● Directions for this task
Copy the entries exactly. Their pictures do not belong in the copy.

Records from a collection:
* * * * *
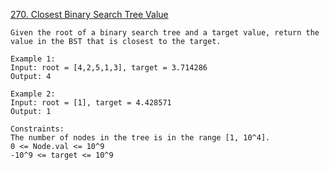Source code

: [270. Closest Binary Search Tree Value](https://leetcode.com/problems/closest-binary-search-tree-value/)
```
Given the root of a binary search tree and a target value, return the value in the BST that is closest to the target.

Example 1:
Input: root = [4,2,5,1,3], target = 3.714286
Output: 4

Example 2:
Input: root = [1], target = 4.428571
Output: 1

Constraints:
The number of nodes in the tree is in the range [1, 10^4].
0 <= Node.val <= 10^9
-10^9 <= target <= 10^9
```
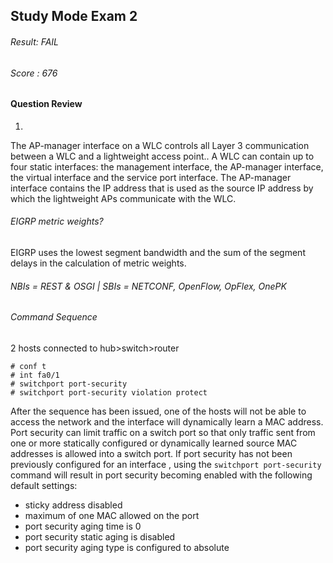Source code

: ## Study Mode Exam 2

###### Result: FAIL
###### Score : 676

#### Question Review
1.
The AP-manager interface on a WLC controls all Layer 3 communication between a WLC and a lightweight access point.. A WLC can contain up to four static interfaces: the management interface, the AP-manager interface, the virtual interface and the service port interface. The AP-manager interface contains the IP address that is used as the source IP address by which the lightweight APs communicate with the WLC.

###### EIGRP metric weights?

EIGRP uses the lowest segment bandwidth and the sum of the segment delays in the calculation of metric weights.

###### NBIs = REST & OSGI | SBIs = NETCONF, OpenFlow, OpFlex, OnePK

###### Command Sequence

2 hosts connected to  hub>switch>router
```
# conf t
# int fa0/1
# switchport port-security
# switchport port-security violation protect 
```

After the sequence has been issued, one of the hosts will not be able to access the network and the interface will dynamically learn a MAC address. Port security can limit traffic on a switch port so that only traffic sent from one or more statically configured or dynamically learned source MAC addresses is allowed into a switch port. If port security has not been previously configured for an interface , using the ```switchport port-security``` command will result in port security becoming enabled with the following default settings:
* sticky address disabled
* maximum of one MAC allowed on the port 
* port security aging time is 0
* port security static aging is disabled 
* port security aging type is configured to absolute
* * * * *
● The answer
Source code

: [270. Closest Binary Search Tree Value](https://leetcode.com/problems/closest-binary-search-tree-value/)
```
Given the root of a binary search tree and a target value, return the value in the BST that is closest to the target.

Example 1:
Input: root = [4,2,5,1,3], target = 3.714286
Output: 4

Example 2:
Input: root = [1], target = 4.428571
Output: 1

Constraints:
The number of nodes in the tree is in the range [1, 10^4].
0 <= Node.val <= 10^9
-10^9 <= target <= 10^9
```
Source code

: ## Study Mode Exam 2

###### Result: FAIL
###### Score : 676

#### Question Review
1.
The AP-manager interface on a WLC controls all Layer 3 communication between a WLC and a lightweight access point.. A WLC can contain up to four static interfaces: the management interface, the AP-manager interface, the virtual interface and the service port interface. The AP-manager interface contains the IP address that is used as the source IP address by which the lightweight APs communicate with the WLC.

###### EIGRP metric weights?

EIGRP uses the lowest segment bandwidth and the sum of the segment delays in the calculation of metric weights.

###### NBIs = REST & OSGI | SBIs = NETCONF, OpenFlow, OpFlex, OnePK

###### Command Sequence

2 hosts connected to  hub>switch>router
```
# conf t
# int fa0/1
# switchport port-security
# switchport port-security violation protect 
```

After the sequence has been issued, one of the hosts will not be able to access the network and the interface will dynamically learn a MAC address. Port security can limit traffic on a switch port so that only traffic sent from one or more statically configured or dynamically learned source MAC addresses is allowed into a switch port. If port security has not been previously configured for an interface , using the ```switchport port-security``` command will result in port security becoming enabled with the following default settings:
* sticky address disabled
* maximum of one MAC allowed on the port 
* port security aging time is 0
* port security static aging is disabled 
* port security aging type is configured to absolute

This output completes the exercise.